■ **Saved entries**:
________________

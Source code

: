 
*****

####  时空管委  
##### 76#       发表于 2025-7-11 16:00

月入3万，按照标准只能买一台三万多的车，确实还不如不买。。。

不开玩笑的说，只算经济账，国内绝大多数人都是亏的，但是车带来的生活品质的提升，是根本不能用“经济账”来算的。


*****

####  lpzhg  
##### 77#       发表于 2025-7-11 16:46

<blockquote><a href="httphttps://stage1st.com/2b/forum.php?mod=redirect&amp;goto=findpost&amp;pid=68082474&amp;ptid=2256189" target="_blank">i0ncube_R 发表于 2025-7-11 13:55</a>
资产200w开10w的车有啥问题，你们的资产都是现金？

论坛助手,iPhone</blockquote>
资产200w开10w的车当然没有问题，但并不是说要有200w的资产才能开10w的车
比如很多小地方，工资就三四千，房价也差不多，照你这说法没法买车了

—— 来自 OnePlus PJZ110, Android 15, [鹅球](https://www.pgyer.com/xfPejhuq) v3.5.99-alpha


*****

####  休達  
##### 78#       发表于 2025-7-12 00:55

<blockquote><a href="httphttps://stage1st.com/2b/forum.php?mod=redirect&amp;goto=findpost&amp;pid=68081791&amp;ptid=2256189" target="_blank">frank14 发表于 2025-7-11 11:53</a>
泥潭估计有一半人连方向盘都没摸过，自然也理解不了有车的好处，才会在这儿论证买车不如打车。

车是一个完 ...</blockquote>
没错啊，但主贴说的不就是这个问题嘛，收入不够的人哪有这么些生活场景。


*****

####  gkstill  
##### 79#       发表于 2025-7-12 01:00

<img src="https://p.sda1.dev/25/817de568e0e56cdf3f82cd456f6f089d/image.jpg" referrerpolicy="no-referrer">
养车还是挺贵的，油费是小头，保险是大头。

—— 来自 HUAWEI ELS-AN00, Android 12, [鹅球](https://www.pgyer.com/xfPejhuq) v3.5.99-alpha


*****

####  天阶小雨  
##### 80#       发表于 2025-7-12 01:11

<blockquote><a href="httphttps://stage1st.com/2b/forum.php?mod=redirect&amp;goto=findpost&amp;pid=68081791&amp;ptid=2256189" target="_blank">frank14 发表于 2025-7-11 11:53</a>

________________

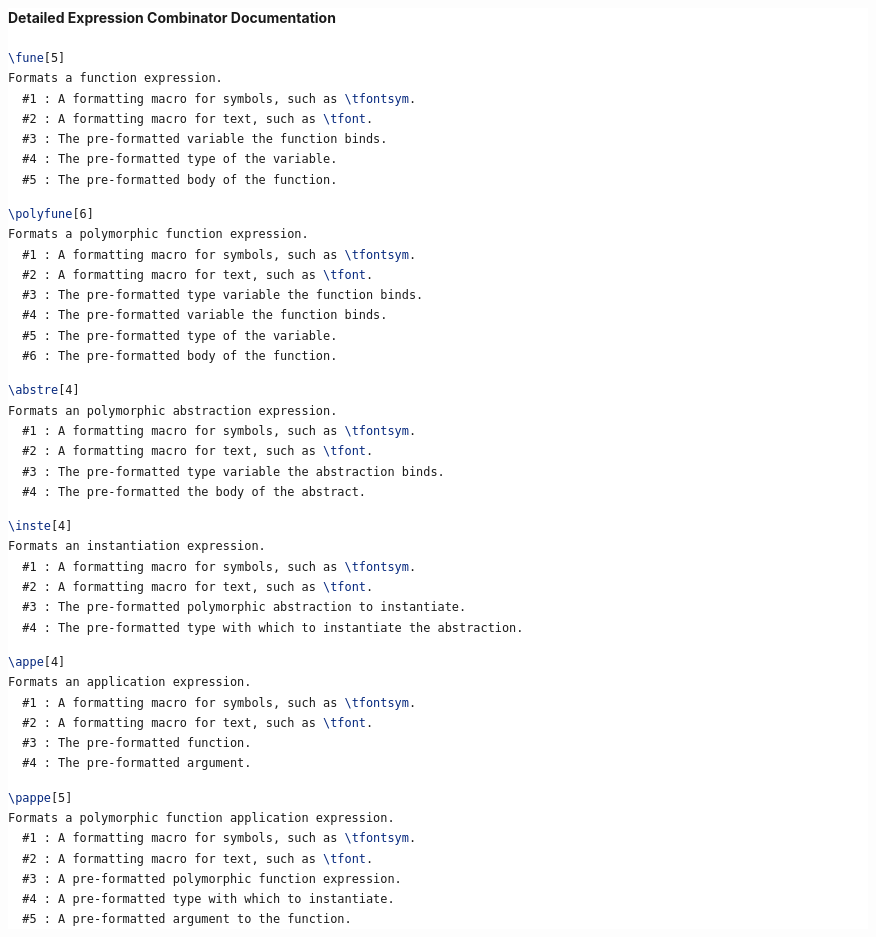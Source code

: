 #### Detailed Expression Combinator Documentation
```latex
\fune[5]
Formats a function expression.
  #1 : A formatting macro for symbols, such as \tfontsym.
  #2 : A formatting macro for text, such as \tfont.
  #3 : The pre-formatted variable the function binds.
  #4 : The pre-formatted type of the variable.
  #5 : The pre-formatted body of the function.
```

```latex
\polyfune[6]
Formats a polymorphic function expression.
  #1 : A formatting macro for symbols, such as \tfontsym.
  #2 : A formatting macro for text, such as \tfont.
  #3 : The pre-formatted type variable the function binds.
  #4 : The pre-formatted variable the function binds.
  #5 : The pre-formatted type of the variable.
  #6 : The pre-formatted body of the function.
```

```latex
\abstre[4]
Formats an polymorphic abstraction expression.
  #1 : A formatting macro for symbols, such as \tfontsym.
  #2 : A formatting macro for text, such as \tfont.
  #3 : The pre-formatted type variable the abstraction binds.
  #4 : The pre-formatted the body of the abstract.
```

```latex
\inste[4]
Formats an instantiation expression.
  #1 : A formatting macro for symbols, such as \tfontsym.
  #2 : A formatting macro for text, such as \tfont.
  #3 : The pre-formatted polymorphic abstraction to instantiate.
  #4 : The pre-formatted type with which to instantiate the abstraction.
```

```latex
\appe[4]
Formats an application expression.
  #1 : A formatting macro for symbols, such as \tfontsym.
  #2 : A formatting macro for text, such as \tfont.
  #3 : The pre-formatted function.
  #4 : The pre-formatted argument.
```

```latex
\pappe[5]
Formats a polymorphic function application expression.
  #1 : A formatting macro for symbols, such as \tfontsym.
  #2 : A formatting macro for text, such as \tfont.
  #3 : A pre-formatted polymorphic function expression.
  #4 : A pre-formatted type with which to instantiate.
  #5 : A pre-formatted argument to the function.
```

________________

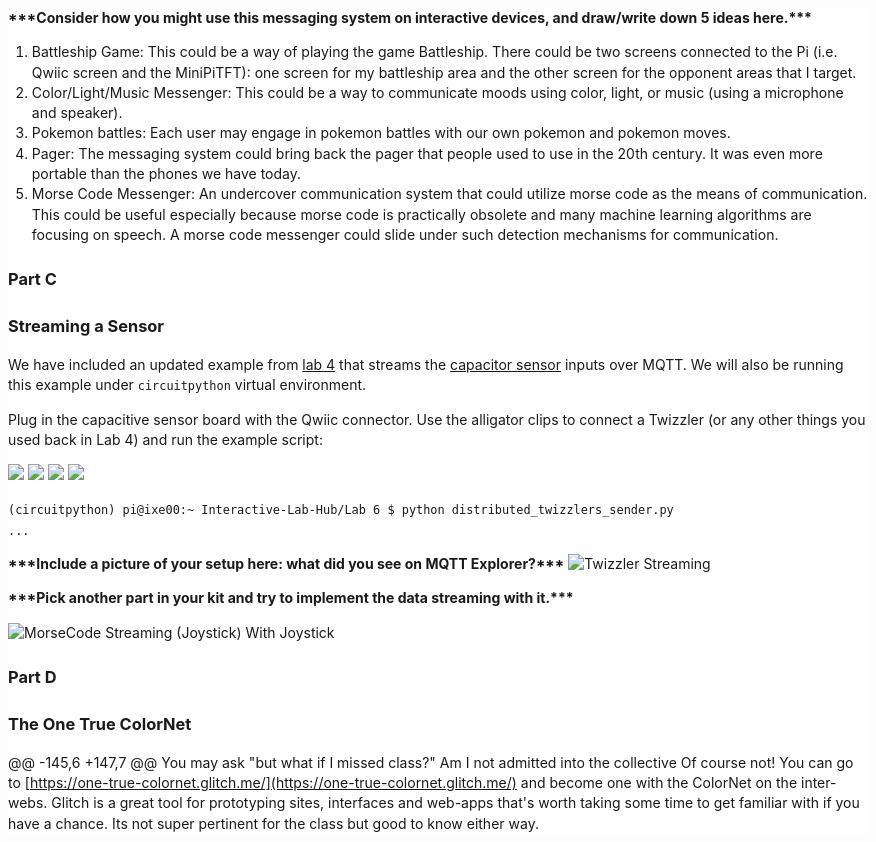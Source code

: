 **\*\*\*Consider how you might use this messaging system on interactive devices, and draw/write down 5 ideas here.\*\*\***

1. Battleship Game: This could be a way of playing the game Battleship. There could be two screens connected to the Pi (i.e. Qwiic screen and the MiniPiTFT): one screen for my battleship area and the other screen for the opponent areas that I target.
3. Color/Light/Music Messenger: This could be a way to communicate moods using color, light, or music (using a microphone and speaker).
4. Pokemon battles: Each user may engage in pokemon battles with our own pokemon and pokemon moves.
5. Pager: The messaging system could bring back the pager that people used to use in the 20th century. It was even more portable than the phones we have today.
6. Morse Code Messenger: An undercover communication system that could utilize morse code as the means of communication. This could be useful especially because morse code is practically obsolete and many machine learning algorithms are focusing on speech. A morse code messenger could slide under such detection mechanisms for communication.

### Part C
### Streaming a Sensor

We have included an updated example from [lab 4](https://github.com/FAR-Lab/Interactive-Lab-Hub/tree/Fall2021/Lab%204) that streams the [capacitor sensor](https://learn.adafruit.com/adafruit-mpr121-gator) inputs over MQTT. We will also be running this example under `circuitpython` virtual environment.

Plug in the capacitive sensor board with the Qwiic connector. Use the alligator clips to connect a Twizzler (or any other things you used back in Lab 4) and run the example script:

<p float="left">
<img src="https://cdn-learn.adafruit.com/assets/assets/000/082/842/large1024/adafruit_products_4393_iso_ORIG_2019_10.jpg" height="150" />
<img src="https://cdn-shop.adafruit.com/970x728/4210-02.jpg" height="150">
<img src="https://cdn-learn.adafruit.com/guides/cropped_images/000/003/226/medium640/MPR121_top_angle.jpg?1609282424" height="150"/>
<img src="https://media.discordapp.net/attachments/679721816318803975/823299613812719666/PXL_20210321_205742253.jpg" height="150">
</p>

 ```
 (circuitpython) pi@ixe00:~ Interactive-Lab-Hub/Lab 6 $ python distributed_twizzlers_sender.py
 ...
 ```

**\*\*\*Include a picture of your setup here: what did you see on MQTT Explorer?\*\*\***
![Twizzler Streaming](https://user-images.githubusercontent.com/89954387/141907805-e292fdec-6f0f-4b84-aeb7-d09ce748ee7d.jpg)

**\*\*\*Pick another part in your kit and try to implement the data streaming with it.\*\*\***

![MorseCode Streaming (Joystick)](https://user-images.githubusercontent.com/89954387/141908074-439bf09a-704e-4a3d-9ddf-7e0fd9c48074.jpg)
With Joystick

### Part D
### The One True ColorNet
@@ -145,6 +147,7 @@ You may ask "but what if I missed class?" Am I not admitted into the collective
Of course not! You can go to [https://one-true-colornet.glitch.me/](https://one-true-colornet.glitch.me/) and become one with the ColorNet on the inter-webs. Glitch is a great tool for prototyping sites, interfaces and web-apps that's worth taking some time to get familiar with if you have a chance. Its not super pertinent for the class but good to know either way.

________________

From the entries above, select each line containing the string "githubusercontent".

■ **Answer for this exercise**:
![Twizzler Streaming](https://user-images.githubusercontent.com/89954387/141907805-e292fdec-6f0f-4b84-aeb7-d09ce748ee7d.jpg)
![MorseCode Streaming (Joystick)](https://user-images.githubusercontent.com/89954387/141908074-439bf09a-704e-4a3d-9ddf-7e0fd9c48074.jpg)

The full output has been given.